552. Два типа: Дионис и распятый. Установить: типичный религиозный человек — это форма декаданса? Великие новаторы — сплошь больные и эпилептики: но не упускаем ли мы тут из виду еще один тип религиозного человека — языческий? Разве не является языческий культ формой благодарения и прославления жизни? Разве не должен был высший его представитель являть собою апологию жизни и ее обожествление? Тип счастливо одаренного и восторженно-преисполненного духа… Тип сознания, которое вбирает в себя противоречия и зловещие загадки сущего — и высвобождается от них?
Сюда я ставлю греческого Диониса: религиозное прославление жизни, — целостной, полной, не отрицаемой и не уполовиненной жизни; типично для него: что половой акт пробуждает глубины, тайны, благоговение.
Дионис против «распятого» — вот вам антитеза.
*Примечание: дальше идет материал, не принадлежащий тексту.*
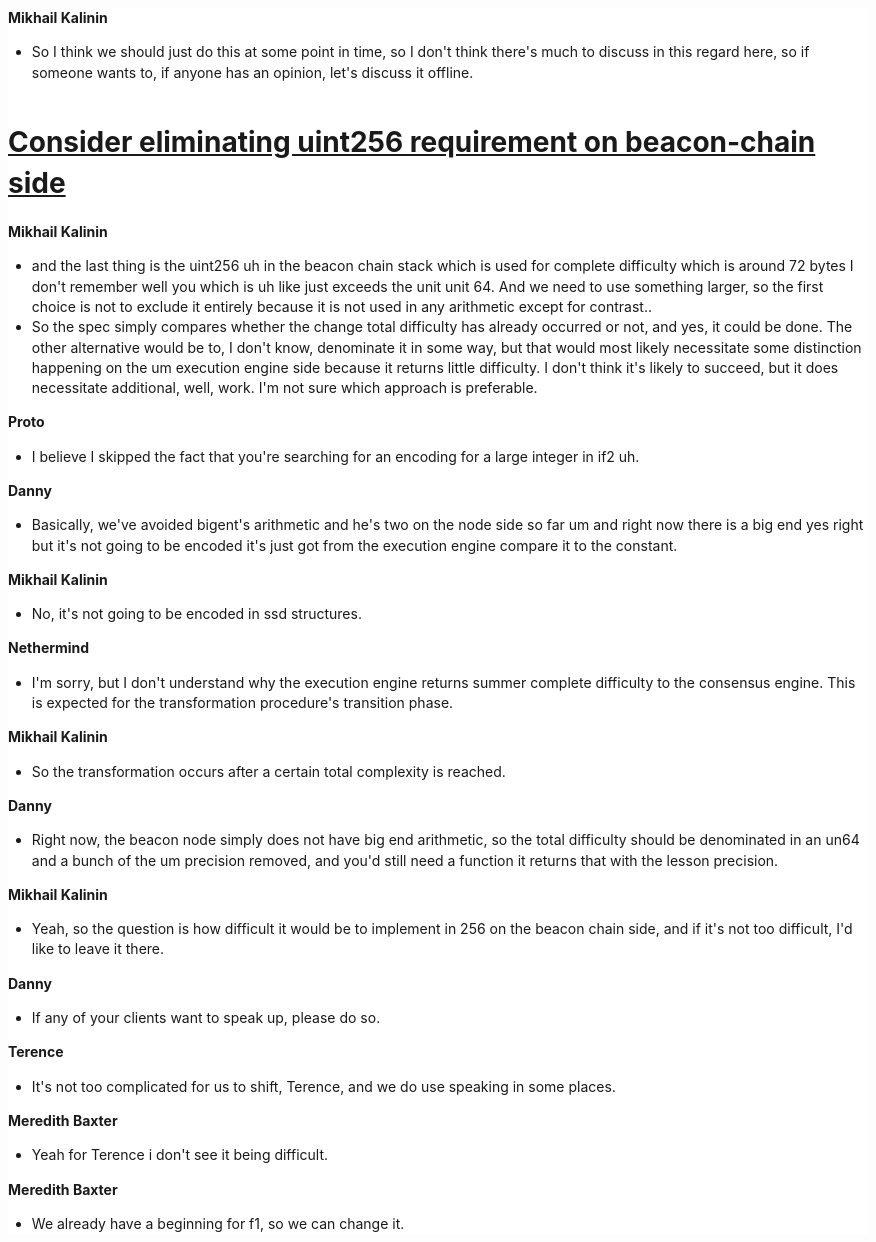 **Mikhail Kalinin**
* So I think we should just do this at some point in time, so I don't think there's much to discuss in this regard here, so if someone wants to, if anyone has an opinion, let's discuss it offline.

# [Consider eliminating uint256 requirement on beacon-chain side](https://www.youtube.com/watch?v=ODcNpWiLASk&t=3970s)
**Mikhail Kalinin**
* and the last thing is the uint256 uh in the beacon chain stack which is used for complete difficulty which is around 72 bytes I don't remember well you which is uh like just exceeds the unit unit 64. And we need to use something larger, so the first choice is not to exclude it entirely because it is not used in any arithmetic except for contrast..
* So the spec simply compares whether the change total difficulty has already occurred or not, and yes, it could be done. The other alternative would be to, I don't know, denominate it in some way, but that would most likely necessitate some distinction happening on the um execution engine side because it returns little difficulty. I don't think it's likely to succeed, but it does necessitate additional, well, work. I'm not sure which approach is preferable.

**Proto**
* I believe I skipped the fact that you're searching for an encoding for a large integer in if2 uh.

**Danny**
* Basically, we've avoided bigent's arithmetic and he's two on the node side so far um and right now there is a big end yes right but it's not going to be encoded it's just got from the execution engine compare it to the constant.

**Mikhail Kalinin**
* No, it's not going to be encoded in ssd structures.

**Nethermind**
*  I'm sorry, but I don't understand why the execution engine returns summer complete difficulty to the consensus engine. This is expected for the transformation procedure's transition phase.

**Mikhail Kalinin**
*  So the transformation occurs after a certain total complexity is reached.

**Danny**
* Right now, the beacon node simply does not have big end arithmetic, so the total difficulty should be denominated in an un64 and a bunch of the um precision removed, and you'd still need a function it returns that with the lesson precision.

 **Mikhail Kalinin**
 * Yeah, so the question is how difficult it would be to implement in 256 on the beacon chain side, and if it's not too difficult, I'd like to leave it there.

**Danny**
*  If any of your clients want to speak up, please do so.

**Terence**
* It's not too complicated for us to shift, Terence, and we do use speaking in some places.

**Meredith Baxter**
* Yeah for Terence i don't see it being difficult.

**Meredith Baxter**
* We already have a beginning for f1, so we can change it.
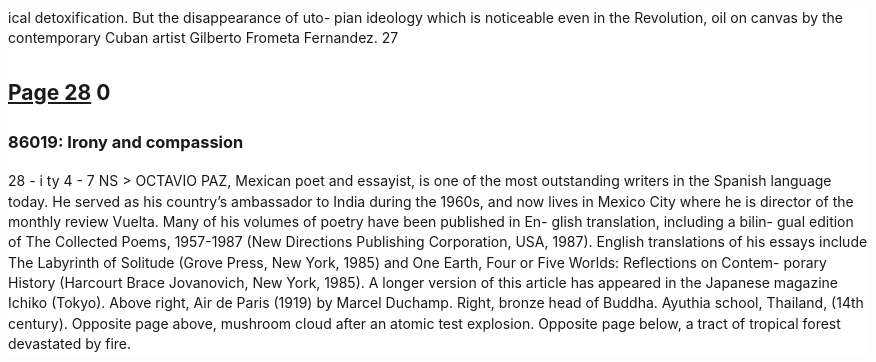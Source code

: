ical detoxification. But the disappearance of uto- 
pian ideology which is noticeable even in the 
Revolution, oil on canvas by the contemporary Cuban 
artist Gilberto Frometa Fernandez. 27

## [Page 28](https://demo.humlab.umu.se/courier/086025engo.pdf#page=28) 0

### 86019: Irony and compassion

28 
          - 
i ty 
4 - 
7 NS > 
OCTAVIO PAZ, 
Mexican poet and essayist, is one 
of the most outstanding writers in 
the Spanish language today. He 
served as his country’s ambassador 
to India during the 1960s, and 
now lives in Mexico City where he 
is director of the monthly review 
Vuelta. Many of his volumes of 
poetry have been published in En- 
glish translation, including a bilin- 
gual edition of The Collected 
Poems, 1957-1987 (New Directions 
Publishing Corporation, USA, 
1987). English translations of his 
essays include The Labyrinth of 
Solitude (Grove Press, New York, 
1985) and One Earth, Four or Five 
Worlds: Reflections on Contem- 
porary History (Harcourt Brace 
Jovanovich, New York, 1985). A 
longer version of this article has 
appeared in the Japanese magazine 
Ichiko (Tokyo). 
Above right, Air de Paris 
(1919) by Marcel Duchamp. 
Right, bronze head of 
Buddha. Ayuthia school, 
Thailand, (14th century). 
Opposite page above, 
mushroom cloud after an 
atomic test explosion. 
Opposite page below, a 
tract of tropical forest 
devastated by fire. 
    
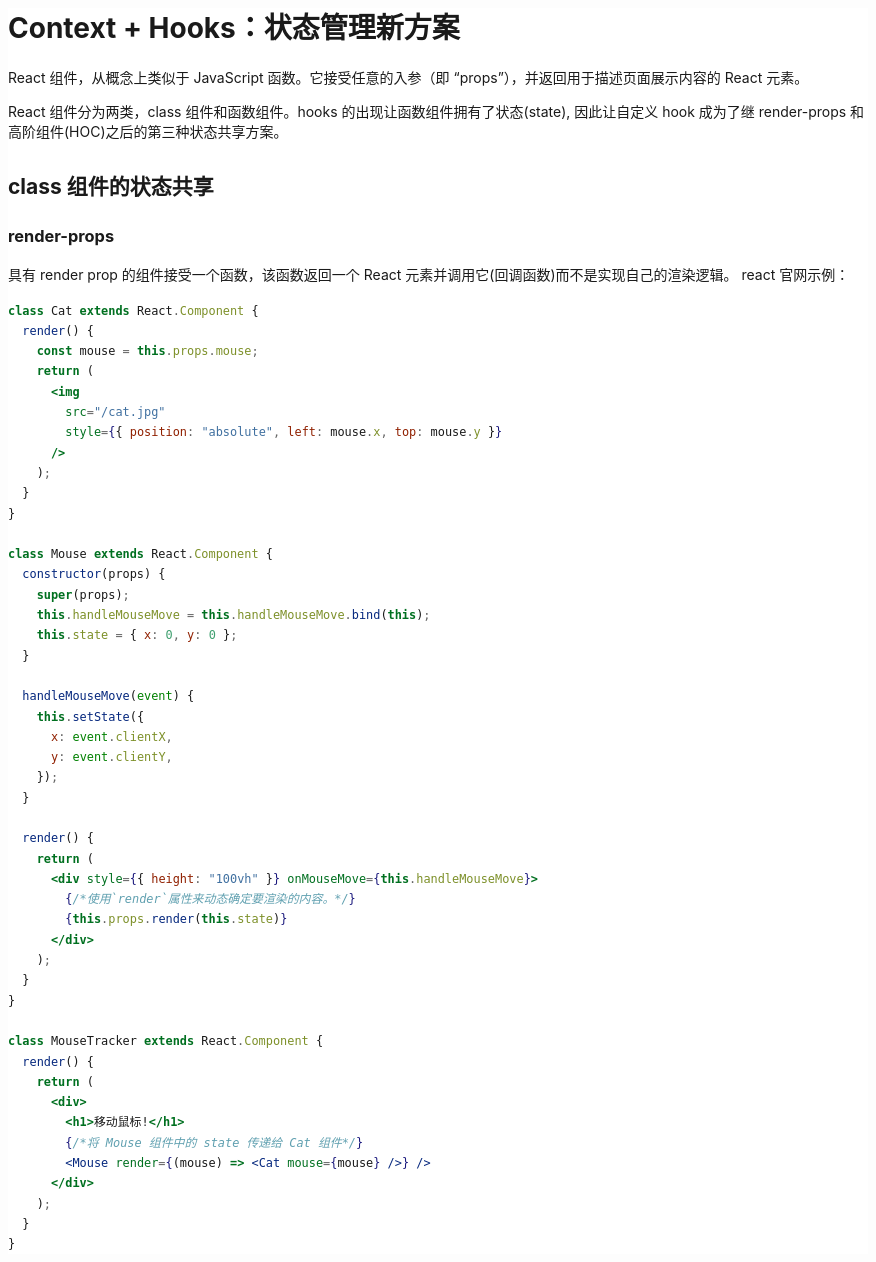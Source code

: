 # Context + Hooks：状态管理新方案


React 组件，从概念上类似于 JavaScript 函数。它接受任意的入参（即 “props”），并返回用于描述页面展示内容的 React 元素。

React 组件分为两类，class 组件和函数组件。hooks 的出现让函数组件拥有了状态(state), 因此让自定义 hook 成为了继 render-props 和高阶组件(HOC)之后的第三种状态共享方案。

## class 组件的状态共享

### render-props

具有 render prop 的组件接受一个函数，该函数返回一个 React 元素并调用它(回调函数)而不是实现自己的渲染逻辑。
react 官网示例：

```jsx
class Cat extends React.Component {
  render() {
    const mouse = this.props.mouse;
    return (
      <img
        src="/cat.jpg"
        style={{ position: "absolute", left: mouse.x, top: mouse.y }}
      />
    );
  }
}

class Mouse extends React.Component {
  constructor(props) {
    super(props);
    this.handleMouseMove = this.handleMouseMove.bind(this);
    this.state = { x: 0, y: 0 };
  }

  handleMouseMove(event) {
    this.setState({
      x: event.clientX,
      y: event.clientY,
    });
  }

  render() {
    return (
      <div style={{ height: "100vh" }} onMouseMove={this.handleMouseMove}>
        {/*使用`render`属性来动态确定要渲染的内容。*/}
        {this.props.render(this.state)}
      </div>
    );
  }
}

class MouseTracker extends React.Component {
  render() {
    return (
      <div>
        <h1>移动鼠标!</h1>
        {/*将 Mouse 组件中的 state 传递给 Cat 组件*/}
        <Mouse render={(mouse) => <Cat mouse={mouse} />} />
      </div>
    );
  }
}
```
Это не различие относительно мученичества, — просто мученичество здесь имеет иной смысл. Сама жизнь, вечное ее плодородие и возвращение обуславливает муку, разрушение, волю к уничтожению… в другом же случае страдание, сам «безвинно распятый» оказываются возражением жизни, формулой ее осуждения. — Тут догадка: вся проблема — в смысле страдания: либо это христианский смысл, либо смысл трагический… В первом случае страдание должно стать путем к вечному блаженству, в последнем же само бытие оказывается достаточно блаженным, чтобы быть оправданием даже такого чудовищного страдания. — Трагический человек говорит «да» даже самому суровому страданию — он для этого достаточно силен, полон, обожествлен. — Христианский человек отрицает даже самый счастливый жребий на земле: он достаточно слаб, беден, обездолен, чтобы страдать от жизни в любой ее форме… «Бог на кресте» — это проклятье самой жизни, перст, приказующий от жизни отрешиться, избавиться; растерзанный на куски Дионис — это обет во имя самой жизни, обещание ее: она будет вечно возрождаться и восставать из разрушения.
553. Моя философия несет в себе победоносную мысль, о которую в конечном счете разобьется всякий иной способ мышления. Это великая культивирующая мысль: расы, не способные ее вынести, обречены; те же, которые воспримут ее как величайшее благодеяние, избраны для господства.
554. Величайшая борьба: для нее потребно новое оружие.
Молот: призывать, торопить страшное решение, поставить Европу перед лицом последствий, «хочет» ли ее воля погибели.
Не допускать засилия посредственности. Тогда уж лучше погибель!